▶ **Work order**
Reply with the data below, repeated exactly in full.

▶ **Material for this exercise**
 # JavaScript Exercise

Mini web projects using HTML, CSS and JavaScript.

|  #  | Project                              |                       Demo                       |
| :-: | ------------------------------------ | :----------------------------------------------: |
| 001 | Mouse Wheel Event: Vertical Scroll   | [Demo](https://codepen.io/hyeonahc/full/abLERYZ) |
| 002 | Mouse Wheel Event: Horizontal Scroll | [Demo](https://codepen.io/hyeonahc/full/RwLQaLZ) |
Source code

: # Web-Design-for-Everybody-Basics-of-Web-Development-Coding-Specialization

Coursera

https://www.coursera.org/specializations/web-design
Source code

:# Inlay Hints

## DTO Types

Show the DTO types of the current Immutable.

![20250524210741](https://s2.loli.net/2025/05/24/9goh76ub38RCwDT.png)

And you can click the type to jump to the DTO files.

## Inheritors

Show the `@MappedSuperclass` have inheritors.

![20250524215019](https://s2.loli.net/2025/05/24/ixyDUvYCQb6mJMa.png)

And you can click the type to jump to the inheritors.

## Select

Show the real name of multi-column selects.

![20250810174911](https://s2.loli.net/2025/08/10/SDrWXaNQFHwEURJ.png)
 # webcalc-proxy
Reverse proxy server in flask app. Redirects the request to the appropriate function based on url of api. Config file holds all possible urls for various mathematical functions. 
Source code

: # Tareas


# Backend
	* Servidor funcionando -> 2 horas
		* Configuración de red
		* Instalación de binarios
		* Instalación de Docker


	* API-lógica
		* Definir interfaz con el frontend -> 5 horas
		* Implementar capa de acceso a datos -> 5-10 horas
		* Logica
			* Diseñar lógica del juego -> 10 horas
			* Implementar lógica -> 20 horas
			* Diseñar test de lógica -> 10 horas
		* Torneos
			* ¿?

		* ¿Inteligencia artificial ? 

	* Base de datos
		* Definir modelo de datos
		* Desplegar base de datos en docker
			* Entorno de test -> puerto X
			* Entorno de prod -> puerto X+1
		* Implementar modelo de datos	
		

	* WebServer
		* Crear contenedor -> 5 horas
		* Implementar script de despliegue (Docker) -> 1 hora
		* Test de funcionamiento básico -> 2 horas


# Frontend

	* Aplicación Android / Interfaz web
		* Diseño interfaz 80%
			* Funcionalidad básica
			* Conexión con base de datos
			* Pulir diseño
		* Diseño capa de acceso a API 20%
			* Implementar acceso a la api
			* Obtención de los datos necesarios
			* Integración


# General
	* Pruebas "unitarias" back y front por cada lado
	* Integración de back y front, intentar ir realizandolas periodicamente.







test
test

▶ **Finished exercise**
 # JavaScript Exercise

Mini web projects using HTML, CSS and JavaScript.

|  #  | Project                              |                       Demo                       |
| :-: | ------------------------------------ | :----------------------------------------------: |
| 001 | Mouse Wheel Event: Vertical Scroll   | [Demo](https://codepen.io/hyeonahc/full/abLERYZ) |
| 002 | Mouse Wheel Event: Horizontal Scroll | [Demo](https://codepen.io/hyeonahc/full/RwLQaLZ) |
Source code

: # Web-Design-for-Everybody-Basics-of-Web-Development-Coding-Specialization

Coursera

https://www.coursera.org/specializations/web-design
Source code

:# Inlay Hints

## DTO Types

Show the DTO types of the current Immutable.

![20250524210741](https://s2.loli.net/2025/05/24/9goh76ub38RCwDT.png)

And you can click the type to jump to the DTO files.

## Inheritors

Show the `@MappedSuperclass` have inheritors.

![20250524215019](https://s2.loli.net/2025/05/24/ixyDUvYCQb6mJMa.png)

And you can click the type to jump to the inheritors.

## Select

Show the real name of multi-column selects.

![20250810174911](https://s2.loli.net/2025/08/10/SDrWXaNQFHwEURJ.png)
 # webcalc-proxy
Reverse proxy server in flask app. Redirects the request to the appropriate function based on url of api. Config file holds all possible urls for various mathematical functions. 
Source code

: # Tareas


# Backend
	* Servidor funcionando -> 2 horas
		* Configuración de red
		* Instalación de binarios
		* Instalación de Docker


	* API-lógica
		* Definir interfaz con el frontend -> 5 horas
		* Implementar capa de acceso a datos -> 5-10 horas
		* Logica
			* Diseñar lógica del juego -> 10 horas
			* Implementar lógica -> 20 horas
			* Diseñar test de lógica -> 10 horas
		* Torneos
			* ¿?

		* ¿Inteligencia artificial ? 

	* Base de datos
		* Definir modelo de datos
		* Desplegar base de datos en docker
			* Entorno de test -> puerto X
			* Entorno de prod -> puerto X+1
		* Implementar modelo de datos	
		

	* WebServer
		* Crear contenedor -> 5 horas
		* Implementar script de despliegue (Docker) -> 1 hora
		* Test de funcionamiento básico -> 2 horas


# Frontend

	* Aplicación Android / Interfaz web
		* Diseño interfaz 80%
			* Funcionalidad básica
			* Conexión con base de datos
			* Pulir diseño
		* Diseño capa de acceso a API 20%
			* Implementar acceso a la api
			* Obtención de los datos necesarios
			* Integración


# General
	* Pruebas "unitarias" back y front por cada lado
	* Integración de back y front, intentar ir realizandolas periodicamente.







test
test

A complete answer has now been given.